This was a strange book. It was a gift that had been sitting on my shelf for a few years, and I finally decided to read it. It was both repelling and fascinating. It was also super timely!
Let’s just say that Ivana Lowell, in this book published in 2010, may have been one of the very first women to complain of and describe Harvey Weinstein’s sexually abusive behavior. That alone makes the book memorable, but wait, there’s more!
There is really no excuse for my fascination with royalty and the aristocracy, particularly the English aristocracy. Ivana Lowell is an aristocrat. She was born in New York 1966, to Caroline Blackwood, who was a writer and also the daughter of Maureen, the Marchioness of Dufferin and Ava (as well as an heiress to the Guinesss fortune). Ivana’s father was less certain as her mother either didn’t care to know or, more likely, chose to mislead her daughter about who exactly her father was. Who does that? That lone fact creates an absolutely appalling image of a self-absorbed, alcoholic mother who preferred her own dramas to the demands of mothering. Ivana’s mother actually died (and had plenty of warning that she was dying) without telling her daughter who her father was.
As an interesting literary note, one of Blackwood’s husbands was the American poet Robert Lowell, who seems to have been a loving, if distracted and unreliable, stepfather. Ivana Lowell bears his name, but not his genes.
Ivana’s mother is a central character in this book, but this is no Mommy, Dearest. Caroline Blackwood suffered through her own tough yet pampered childhood with a terribly self-absorbed mother and a social millieau tht wasn’t exactly child-friendly. One wouldn’t have expected her to become mother of the year, but still! She was intelligent; she had resources. Sadly she seldom applied those gifts to parenting. There was an utterly self-absorbed, twisted side to her, but the main thing that stands out is that she took no ongoing responsibility for her children. That said, Ivana has a remarkable amount of affection for her mother. She is apparently quite amused by her and has fond recollections of the most outrageous acting out, even as she now seems to understand how inappropriate and cruel some of it was.

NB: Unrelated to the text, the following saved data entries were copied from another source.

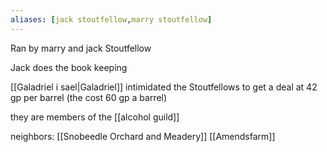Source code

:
 ```yaml
---
aliases: [jack stoutfellow,marry stoutfellow]
---
```


Ran by marry and jack Stoutfellow

Jack does the book keeping

[[Galadriel i sael|Galadriel]] intimidated the Stoutfellows to get a deal at 42 gp per barrel (the cost 60 gp a barrel)

they are members of the [[alcohol guild]]


neighbors:
[[Snobeedle Orchard and Meadery]]
[[Amendsfarm]]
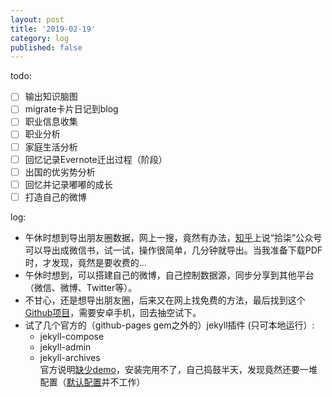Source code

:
 ```yaml
---
layout: post
title: '2019-02-19'
category: log
published: false
---
```


todo:

- [ ] 输出知识脑图
- [ ] migrate卡片日记到blog
- [ ] 职业信息收集
- [ ] 职业分析
- [ ] 家庭生活分析
- [ ] 回忆记录Evernote迁出过程（阶段）
- [ ] 出国的优劣势分析
- [ ] 回忆并记录嘟嘟的成长
- [ ] 打造自己的微博

log:

- 午休时想到导出朋友圈数据，网上一搜，竟然有办法，[知乎](https://www.zhihu.com/question/24109486)上说“拾柒”公众号可以导出成微信书，试一试，操作很简单，几分钟就导出。当我准备下载PDF时，才发现，竟然是要收费的...
- 午休时想到，可以搭建自己的微博，自己控制数据源，同步分享到其他平台（微信、微博、Twitter等）。
- 不甘心，还是想导出朋友圈，后来又在网上找免费的方法，最后找到这个[Github项目](https://github.com/Chion82/WeChatMomentStat-Android)，需要安卓手机，回去抽空试下。
- 试了几个官方的（github-pages gem之外的）jekyll插件 (只可本地运行）:
	- jekyll-compose
	- jekyll-admin
	- jekyll-archives  
		官方说明[缺少demo](https://github.com/jekyll/jekyll-archives/issues/30)，安装完用不了，自己捣鼓半天，发现竟然还要一堆配置（[默认配置](https://github.com/jekyll/jekyll-archives/blob/master/docs/configuration.md#default-configuration)并不工作）


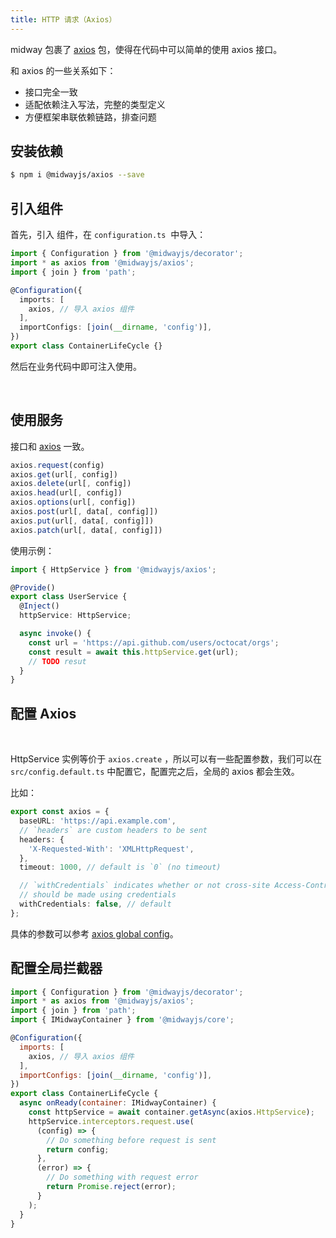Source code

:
 ```yaml
---
title: HTTP 请求（Axios）
---
```


midway 包裹了 [axios](https://github.com/axios/axios) 包，使得在代码中可以简单的使用 axios 接口。
​

和 axios 的一些关系如下：
​

- 接口完全一致
- 适配依赖注入写法，完整的类型定义
- 方便框架串联依赖链路，排查问题

## 安装依赖

```bash
$ npm i @midwayjs/axios --save
```

## 引入组件

首先，引入 组件，在 `configuration.ts`  中导入：

```typescript
import { Configuration } from '@midwayjs/decorator';
import * as axios from '@midwayjs/axios';
import { join } from 'path';

@Configuration({
  imports: [
    axios, // 导入 axios 组件
  ],
  importConfigs: [join(__dirname, 'config')],
})
export class ContainerLifeCycle {}
```

然后在业务代码中即可注入使用。
​

​

## 使用服务

接口和 [axios](https://github.com/axios/axios) 一致。

```typescript
axios.request(config)
axios.get(url[, config])
axios.delete(url[, config])
axios.head(url[, config])
axios.options(url[, config])
axios.post(url[, data[, config]])
axios.put(url[, data[, config]])
axios.patch(url[, data[, config]])
```

使用示例：

```typescript
import { HttpService } from '@midwayjs/axios';

@Provide()
export class UserService {
  @Inject()
  httpService: HttpService;

  async invoke() {
    const url = 'https://api.github.com/users/octocat/orgs';
    const result = await this.httpService.get(url);
    // TODO resut
  }
}
```

## 配置 Axios

​

HttpService 实例等价于 `axios.create` ，所以可以有一些配置参数，我们可以在 `src/config.default.ts` 中配置它，配置完之后，全局的 axios 都会生效。
​

比如：

```typescript
export const axios = {
  baseURL: 'https://api.example.com',
  // `headers` are custom headers to be sent
  headers: {
    'X-Requested-With': 'XMLHttpRequest',
  },
  timeout: 1000, // default is `0` (no timeout)

  // `withCredentials` indicates whether or not cross-site Access-Control requests
  // should be made using credentials
  withCredentials: false, // default
};
```

具体的参数可以参考 [axios global config](https://github.com/axios/axios#config-defaults)。
​

## 配置全局拦截器

```javascript
import { Configuration } from '@midwayjs/decorator';
import * as axios from '@midwayjs/axios';
import { join } from 'path';
import { IMidwayContainer } from '@midwayjs/core';

@Configuration({
  imports: [
    axios, // 导入 axios 组件
  ],
  importConfigs: [join(__dirname, 'config')],
})
export class ContainerLifeCycle {
  async onReady(container: IMidwayContainer) {
    const httpService = await container.getAsync(axios.HttpService);
    httpService.interceptors.request.use(
      (config) => {
        // Do something before request is sent
        return config;
      },
      (error) => {
        // Do something with request error
        return Promise.reject(error);
      }
    );
  }
}
```
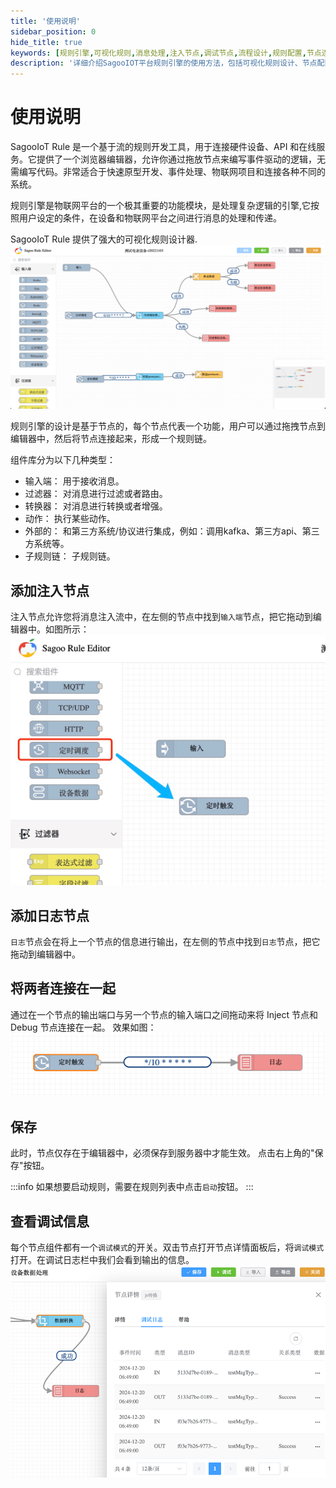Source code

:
 ```yaml
---
title: '使用说明'
sidebar_position: 0
hide_title: true
keywords: [规则引擎,可视化规则,消息处理,注入节点,调试节点,流程设计,规则配置,节点连接,规则编排,逻辑处理]
description: '详细介绍SagooIOT平台规则引擎的使用方法，包括可视化规则设计、节点配置、消息处理等功能。'
---
```

# 使用说明

SagooIoT Rule 是一个基于流的规则开发工具，用于连接硬件设备、API 和在线服务。它提供了一个浏览器编辑器，允许你通过拖放节点来编写事件驱动的逻辑，无需编写代码。非常适合于快速原型开发、事件处理、物联网项目和连接各种不同的系统。

规则引擎是物联网平台的一个极其重要的功能模块，是处理复杂逻辑的引擎,它按照用户设定的条件，在设备和物联网平台之间进行消息的处理和传递。

SagooIoT Rule 提供了强大的可视化规则设计器.
![img_1.png](../imgs/ruleEngine/rule-engine.png)

规则引擎的设计是基于节点的，每个节点代表一个功能，用户可以通过拖拽节点到编辑器中，然后将节点连接起来，形成一个规则链。

组件库分为以下几种类型：

* 输入端： 用于接收消息。
* 过滤器： 对消息进行过滤或者路由。
* 转换器： 对消息进行转换或者增强。
* 动作： 执行某些动作。
* 外部的： 和第三方系统/协议进行集成，例如：调用kafka、第三方api、第三方系统等。
* 子规则链： 子规则链。



## 添加注入节点

注入节点允许您将消息注入流中，在左侧的节点中找到`输入端`节点，把它拖动到编辑器中。如图所示：
![img_1.png](../imgs/ruleEngine/rule_instance_02_01-03bb3c982967f4825c6f96760d88df11.png)

## 添加日志节点

`日志`节点会在将上一个节点的信息进行输出，在左侧的节点中找到`日志`节点，把它拖动到编辑器中。

## 将两者连接在一起

通过在一个节点的输出端口与另一个节点的输入端口之间拖动来将 Inject 节点和 Debug 节点连接在一起。
效果如图：
![img.png](../imgs/ruleEngine/ruleengine002.png)

## 保存

此时，节点仅存在于编辑器中，必须保存到服务器中才能生效。
点击右上角的"保存"按钮。

:::info
如果想要启动规则，需要在规则列表中点击`启动`按钮。
:::

## 查看调试信息

每个节点组件都有一个`调试模式`的开关。双击节点打开节点详情面板后，将`调试模式`打开。在调试日志栏中我们会看到输出的信息。
![img](../imgs/ruleEngine/log.png)
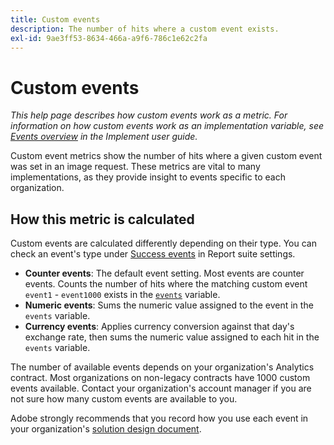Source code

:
 ```yaml
---
title: Custom events
description: The number of hits where a custom event exists.
exl-id: 9ae3ff53-8634-466a-a9f6-786c1e62c2fa
---
```

# Custom events

*This help page describes how custom events work as a metric. For information on how custom events work as an implementation variable, see [Events overview](/help/implement/vars/page-vars/events/events-overview.md) in the Implement user guide.*

Custom event metrics show the number of hits where a given custom event was set in an image request. These metrics are vital to many implementations, as they provide insight to events specific to each organization.

## How this metric is calculated

Custom events are calculated differently depending on their type. You can check an event's type under [Success events](../../admin/admin/c-success-events/success-event.md) in Report suite settings.

* **Counter events**: The default event setting. Most events are counter events. Counts the number of hits where the matching custom event `event1` - `event1000` exists in the [`events`](/help/implement/vars/page-vars/events/events-overview.md) variable.
* **Numeric events**: Sums the numeric value assigned to the event in the `events` variable.
* **Currency events**: Applies currency conversion against that day's exchange rate, then sums the numeric value assigned to each hit in the `events` variable.

The number of available events depends on your organization's Analytics contract. Most organizations on non-legacy contracts have 1000 custom events available. Contact your organization's account manager if you are not sure how many custom events are available to you.

Adobe strongly recommends that you record how you use each event in your organization's [solution design document](/help/implement/prepare/solution-design.md).
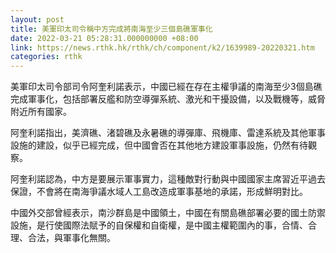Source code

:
 ```yaml
---
layout: post
title: 美軍印太司令稱中方完成將南海至少三個島礁軍事化
date: 2022-03-21 05:28:31.000000000 +08:00
link: https://news.rthk.hk/rthk/ch/component/k2/1639989-20220321.htm
categories: rthk
---
```


美軍印太司令部司令阿奎利諾表示，中國已經在存在主權爭議的南海至少3個島礁完成軍事化，包括部署反艦和防空導彈系統、激光和干擾設備，以及戰機等，威脅附近所有國家。 

阿奎利諾指出，美濟礁、渚碧礁及永暑礁的導彈庫、飛機庫、雷達系統及其他軍事設施的建設，似乎已經完成，但中國會否在其他地方建設軍事設施，仍然有待觀察。

阿奎利諾認為，中方是要展示軍事實力，這種敵對行動與中國國家主席習近平過去保證，不會將在南海爭議水域人工島改造成軍事基地的承諾，形成鮮明對比。

中國外交部曾經表示，南沙群島是中國領土，中國在有關島礁部署必要的國土防禦設施，是行使國際法賦予的自保權和自衛權，是中國主權範圍內的事，合情、合理、合法，與軍事化無關。
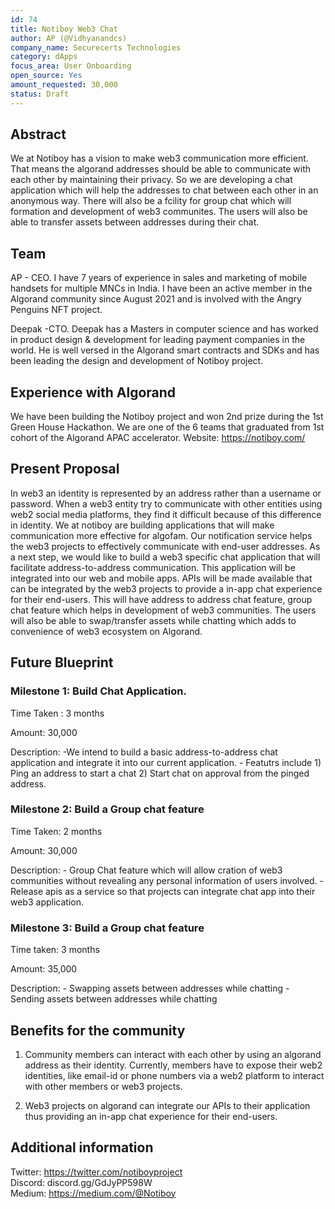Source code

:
 ```yaml
---
id: 74
title: Notiboy Web3 Chat
author: AP (@Vidhyanandcs)
company_name: Securecerts Technologies
category: dApps
focus_area: User Onboarding
open_source: Yes
amount_requested: 30,000
status: Draft
---
```


## Abstract
We at Notiboy has a vision to make web3 communication more efficient. That means the algorand addresses should be able to communicate with each other by maintaining their privacy. So we are developing a chat application which will help the addresses to chat between each other in an anonymous way. There will also be a fcility for group chat which will formation and development of web3 communites. The users will also be able to transfer assets between addresses during their chat.

## Team
AP - CEO. I have 7 years of experience in sales and marketing of mobile handsets for multiple MNCs in India. I have been an active member in the Algorand community since August 2021 and is involved with the Angry Penguins NFT project.

Deepak -CTO. Deepak has a Masters in computer science and has worked in product design & development for leading payment companies in the world. He is well versed in the Algorand smart contracts and SDKs and has been leading the design and development of Notiboy project.

## Experience with Algorand
We have been building the Notiboy project and won 2nd prize during the 1st Green House Hackathon. We are one of the 6 teams that graduated from 1st cohort of the Algorand APAC accelerator.
Website: https://notiboy.com/

## Present Proposal
In web3 an identity is represented by an address rather than a username or password. When a web3 entity try to communicate with other entities using web2 social media platforms, they find it difficult because of this difference in identity. We at notiboy are building applications that will make communication more effective for algofam. Our notification service helps the web3 projects to effectively communicate with end-user addresses. As a next step, we would like to build a web3 specific chat application that will facilitate address-to-address communication. This application will be integrated into our web and mobile apps. APIs will be made available that can be integrated by the web3 projects to provide a in-app chat experience for their end-users. This will have address to address chat feature, group chat feature which helps in development of web3 communities. The users will also be able to swap/transfer assets while chatting which adds to convenience of web3 ecosystem on Algorand. 

## Future Blueprint

### Milestone 1: Build Chat Application.
Time Taken : 3 months

Amount: 30,000

Description:
    -We intend to build a basic address-to-address chat application and integrate it into our current application.
    - Featutrs include 1) Ping an address to start a chat 2) Start chat on approval from the pinged address. 

### Milestone 2: Build a Group chat feature
Time Taken: 2 months

Amount: 30,000

Description:
    - Group Chat feature which will allow cration of web3 communities without revealing any personal information of users involved.
    - Release apis as a service so that projects can integrate chat app into their web3 application.

### Milestone 3: Build a Group chat feature
Time taken: 3 months

Amount: 35,000

Description:
    - Swapping assets between addresses while chatting
    - Sending assets between addresses while chatting


## Benefits for the community
1) Community members can interact with each other by using an algorand address as their identity. Currently, members have to expose their web2 identities, like email-id or phone numbers via a web2 platform to interact with other members or web3 projects.

2) Web3 projects on algorand can integrate our APIs to their application thus providing an in-app chat experience for 
their end-users.

## Additional information
Twitter: https://twitter.com/notiboyproject <br>
Discord: discord.gg/GdJyPP598W <br>
Medium: https://medium.com/@Notiboy
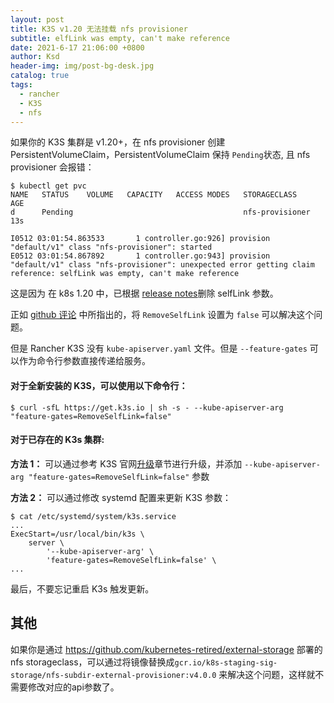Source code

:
 ```yaml
---
layout: post
title: K3S v1.20 无法挂载 nfs provisioner
subtitle: elfLink was empty, can't make reference
date: 2021-6-17 21:06:00 +0800
author: Ksd
header-img: img/post-bg-desk.jpg
catalog: true
tags:
  - rancher
  - K3S
  - nfs
---
```


如果你的 K3S 集群是 v1.20+，在 nfs provisioner 创建 PersistentVolumeClaim，PersistentVolumeClaim 保持 `Pending`状态, 且 nfs provisioner 会报错：

```
$ kubectl get pvc
NAME   STATUS    VOLUME   CAPACITY   ACCESS MODES   STORAGECLASS      AGE
d      Pending                                      nfs-provisioner   13s
```

```
I0512 03:01:54.863533       1 controller.go:926] provision "default/v1" class "nfs-provisioner": started
E0512 03:01:54.867892       1 controller.go:943] provision "default/v1" class "nfs-provisioner": unexpected error getting claim reference: selfLink was empty, can't make reference
```

这是因为 在 k8s 1.20 中，已根据 [release notes](https://github.com/kubernetes/kubernetes/blob/master/CHANGELOG/CHANGELOG-1.20.md)删除 selfLink 参数。

正如 [github 评论](https://github.com/kubernetes-sigs/nfs-subdir-external-provisioner/issues/25#issuecomment-742616668) 中所指出的，将 `RemoveSelfLink` 设置为 `false` 可以解决这个问题。

但是 Rancher K3S 没有 `kube-apiserver.yaml` 文件。但是 `--feature-gates` 可以作为命令行参数直接传递给服务。

#### 对于全新安装的 K3S，可以使用以下命令行：

```
$ curl -sfL https://get.k3s.io | sh -s - --kube-apiserver-arg "feature-gates=RemoveSelfLink=false"
```

#### 对于已存在的 K3s 集群:

**方法 1：** 可以通过参考 K3S 官网[升级](https://rancher.com/docs/k3s/latest/en/upgrades/)章节进行升级，并添加 `--kube-apiserver-arg "feature-gates=RemoveSelfLink=false"` 参数

**方法 2：** 可以通过修改 systemd 配置来更新 K3S 参数：

```
$ cat /etc/systemd/system/k3s.service
...
ExecStart=/usr/local/bin/k3s \
    server \
        '--kube-apiserver-arg' \
        'feature-gates=RemoveSelfLink=false' \
...
```

最后，不要忘记重启 K3s 触发更新。

## 其他

如果你是通过 https://github.com/kubernetes-retired/external-storage 部署的 nfs storageclass，可以通过将镜像替换成`gcr.io/k8s-staging-sig-storage/nfs-subdir-external-provisioner:v4.0.0` 来解决这个问题，这样就不需要修改对应的api参数了。
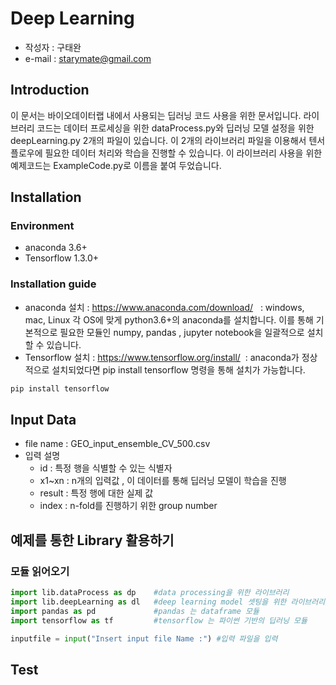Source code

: # Deep Learning 
- 작성자 : 구태완
- e-mail : starymate@gmail.com

## Introduction
  이 문서는 바이오데이터랩 내에서 사용되는 딥러닝 코드 사용을 위한 문서입니다. 라이브러리 코드는 데이터 프로세싱을 위한 dataProcess.py와 딥러닝 모델 설정을 위한 deepLearning.py 2개의 파일이 있습니다. 이 2개의 라이브러리 파일을 이용해서 텐서플로우에 필요한 데이터 처리와 학습을 진행할 수 있습니다. 이 라이브러리 사용을 위한 예제코드는 ExampleCode.py로 이름을 붙여 두었습니다. 

## Installation
### Environment
- anaconda 3.6+ 
- Tensorflow 1.3.0+

### Installation guide
- anaconda 설치 : https://www.anaconda.com/download/   : windows, mac, Linux 각 OS에 맞게 python3.6+의 anaconda를 설치합니다. 이를 통해 기본적으로 필요한 모듈인 numpy, pandas , jupyter notebook을 일괄적으로 설치할 수 있습니다. 
- Tensorflow 설치 : https://www.tensorflow.org/install/  : anaconda가 정상적으로 설치되었다면 pip install tensorflow 명령을 통해 설치가 가능합니다. 
```sh
pip install tensorflow
```

## Input Data
- file name : GEO_input_ensemble_CV_500.csv
- 입력 설명
  * id : 특정 행을 식별할 수 있는 식별자
  * x1~xn : n개의 입력값 , 이 데이터를 통해 딥러닝 모델이 학습을 진행
  * result : 특정 행에 대한 실제 값 
  * index : n-fold를 진행하기 위한 group number

## 예제를 통한 Library 활용하기
### 모듈 읽어오기
```py
import lib.dataProcess as dp    #data processing을 위한 라이브러리
import lib.deepLearning as dl   #deep learning model 셋팅을 위한 라이브러리
import pandas as pd             #pandas 는 dataframe 모듈
import tensorflow as tf         #tensorflow 는 파이썬 기반의 딥러닝 모듈
```

```py
inputfile = input("Insert input file Name :") #입력 파일을 입력
```

## Test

Now that I’ve established that I’m not judgmental……. Ivana seems more easily understood. Not only did she have some spectacularly appalling parenting, but she was sexually abused and also terribly burned as a child. (At least her mother seems to have been supportive in helping her daughter with her burns and scarring.) It’s no surprise Ivana became an alcoholic, given her family and her circumstances. Ivana didn’t exactly major in responsibility for much of her life. Yet this wonderful book shows someone trying to come to terms with what she has experienced and what she hopes to be. She acknowledges her scars and is resolved to move on. She sees her setbacks as understandable, but remains curiously optimistic and determined to be there for her own daughter. I ended up with a lot of respect for Ivana’s sense of humor, her humility, her painful honesty and her ultimate hopefulness that things could work out for her and her daughter.
This is an odd book, with lots of peculiar segues. It is certainly entertaining, but it has unsuspected depth. I’m glad I read it, and I keep thinking about it.